European Union member states are pooling together resources to fight terrorism in light of the grave threat posed by the terrorist group ISIS, Europol, the EU’s law-enforcement agency, announced on Monday.
The newly formed European Counter Terrorism Centre (ECTC) was created in response to the terrorist attacks in Paris in November. ISIS (also known as the Islamic State, IS, ISIL, or Daesh) claimed responsibility for the attacks, which killed 130 people at multiple sites across the city.
Europol said that Europe is “facing the most significant terrorist threat in over 10 years,” as ISIS makes clear that it has aspirations to carry out large-scale attacks outside its core base of territory in the Middle East.
Counterterrorism authorities in Europe faced criticism after the Paris attacks because the terrorists responsible were reportedly able to travel to Europe from Syria, where they received training from hardened jihadis.

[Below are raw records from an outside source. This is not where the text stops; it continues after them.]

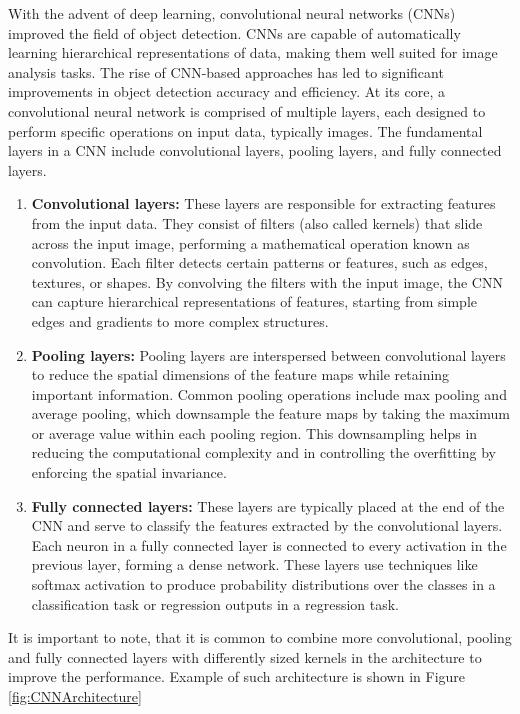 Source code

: With the advent of deep learning, convolutional neural networks (CNNs) improved the field of object detection. CNNs are
capable of automatically learning hierarchical representations of data, making them well suited for image analysis
tasks. The rise of CNN-based approaches has led to significant improvements in object detection accuracy and efficiency.
At its core, a convolutional neural network is comprised of multiple layers, each designed to perform specific operations on input data, typically images. The fundamental layers in a CNN include convolutional layers, pooling layers, and fully connected layers.
\begin{enumerate}
  \item \textbf{Convolutional layers:} These layers are responsible for extracting features from the input data. They consist of filters (also called kernels) that slide across the input image, performing a mathematical operation known as convolution. Each filter detects certain patterns or features, such as edges, textures, or shapes. By convolving the filters with the input image, the CNN can capture hierarchical representations of features, starting from simple edges and gradients to more complex structures.
  \item \textbf{Pooling layers:} Pooling layers are interspersed between convolutional layers to reduce the spatial dimensions of the feature maps while retaining important information. Common pooling operations include max pooling and average pooling, which downsample the feature maps by taking the maximum or average value within each pooling region. This downsampling helps in reducing the computational complexity and in controlling the overfitting by enforcing the spatial invariance.
  \item \textbf{Fully connected layers:} These layers are typically placed at the end of the CNN and serve to classify the features extracted by the convolutional layers. Each neuron in a fully connected layer is connected to every activation in the previous layer, forming a dense network. These layers use techniques like softmax activation to produce probability distributions over the classes in a classification task or regression outputs in a regression task.
\end{enumerate}
It is important to note, that it is common to combine more convolutional, pooling and fully connected layers with differently sized kernels in the architecture to improve the performance. Example of such architecture is shown in Figure \ref{fig:CNNArchitecture}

As the continent struggles to deal with a massive refugee crisis, border security within Europe has been called into question. Some of the attackers had known links to terrorism but were still able to move between borders within Europe.

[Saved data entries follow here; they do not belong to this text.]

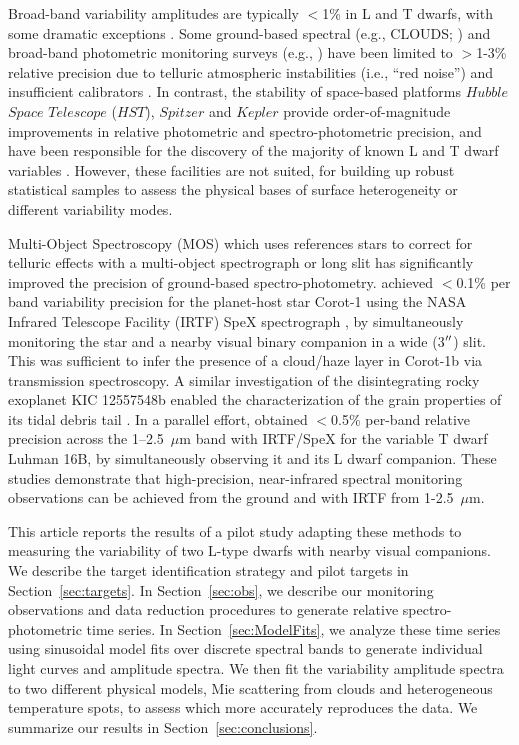 \documentclass[twocolumn]{aastex6}
\begin{document}
Broad-band variability amplitudes are typically $<$1\% in L and T dwarfs, with some dramatic exceptions \citep{2009ApJ...701.1534A,2012ApJ...750..105R,2013A&A...555L...5G,2016ApJ...829L..32L}. 
Some ground-based spectral (e.g., CLOUDS; \citealt{2008A&A...487..277G}) and broad-band photometric monitoring surveys (e.g., \citealt{1999A&A...348..800B,2003MNRAS.346..473K,2014ApJ...793...75R,2014A&A...566A.111W}) have been limited to $>$1-3\% relative precision due to telluric atmospheric instabilities (i.e., ``red noise'') and insufficient calibrators \citep{2003MNRAS.339..477B}.
In contrast, the stability of space-based platforms $Hubble$ $Space$ $Telescope$ ($HST$), $Spitzer$ and $Kepler$ provide order-of-magnitude improvements in relative photometric and spectro-photometric precision, and have been responsible for the discovery of the majority of known L and T dwarf variables \citep{2013ApJ...768..121A,2013ApJ...779..172G,2015ApJ...799..154M}. However, these facilities are not suited, for building up robust statistical samples to assess the physical bases of surface heterogeneity or different variability modes.

Multi-Object Spectroscopy (MOS) which uses references stars to correct for telluric effects with a multi-object spectrograph or long slit \citep[e.g.][]{bean10,bean2013,gibson13clouds,stevenson2016hatp26} has significantly improved the precision of ground-based spectro-photometry. \citet{2014ApJ...783....5S} achieved $<$0.1\% per band variability precision for the planet-host star Corot-1 using the NASA Infrared Telescope Facility (IRTF) SpeX spectrograph \citep{2003PASP..115..362R}, by simultaneously monitoring the star and a nearby visual binary companion in a wide (3$\mbox{$^{\prime\prime}$}$) slit. This was sufficient to infer the presence of a cloud/haze layer in Corot-1b via transmission spectroscopy. A similar investigation of the disintegrating rocky exoplanet KIC 12557548b  enabled the characterization of the grain properties of its tidal debris tail \citep{2016ApJ...826..156S}. In a parallel effort, \citet{2014ApJ...785...48B} obtained $<$0.5\% per-band relative precision across the 1--2.5~$\mu$m band with IRTF/SpeX for the variable T dwarf Luhman 16B, by simultaneously observing it and its L dwarf companion. These studies demonstrate that high-precision, near-infrared spectral monitoring observations can be achieved from the ground and with IRTF from 1-2.5~$\mu$m.

This article reports the results of a pilot study adapting these methods to measuring the variability of two L-type dwarfs with nearby visual companions. We describe the target identification strategy and pilot targets in Section~\ref{sec:targets}.
In Section~\ref{sec:obs}, we describe our monitoring observations and data reduction procedures to generate relative spectro-photometric time series.
In Section~\ref{sec:ModelFits}, we analyze these time series using sinusoidal model fits over discrete spectral bands to generate individual light curves and amplitude spectra.
We then fit the variability amplitude spectra to two different physical models, Mie scattering from clouds and heterogeneous temperature spots, to assess which more accurately reproduces the data.
We summarize our results in Section~\ref{sec:conclusions}.
\end{document}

The ECTC aims to improve information sharing between member countries.
“Our ambition is for the European Counter Terrorism Centre to become a central information hub in the fight against terrorism in the EU, providing analysis for ongoing investigations and contributing to a coordinated reaction in the event of major terrorist attacks,” Europol Director Rob Wainwright said in a statement.
Europol’s report noted that “there is every reason to expect that IS, IS-inspired terrorists or another religiously inspired terrorist group will undertake a terrorist attack somewhere in Europe again.”
ISIS has been increasingly advertising its international ambitions since the Paris attacks.
The group released a video on Sunday threatening more attacks against the West.
And while the Paris attacks were planned in ISIS territory, “lone wolf” attackers are also of particular concern in Europe. In the video, a militant identified as Abu Qital al-Faransi encouraged Muslims in France to “wake up” and “take action” — “before it’s too late and they begin slaughtering you.”
The Europol report said Muslim refugees in Europe could become targets for ISIS recruiters.
“A real and imminent danger … is the possibility of elements of the (Sunni Muslim) Syrian refugee diaspora becoming vulnerable to radicalisation once in Europe,” the report said.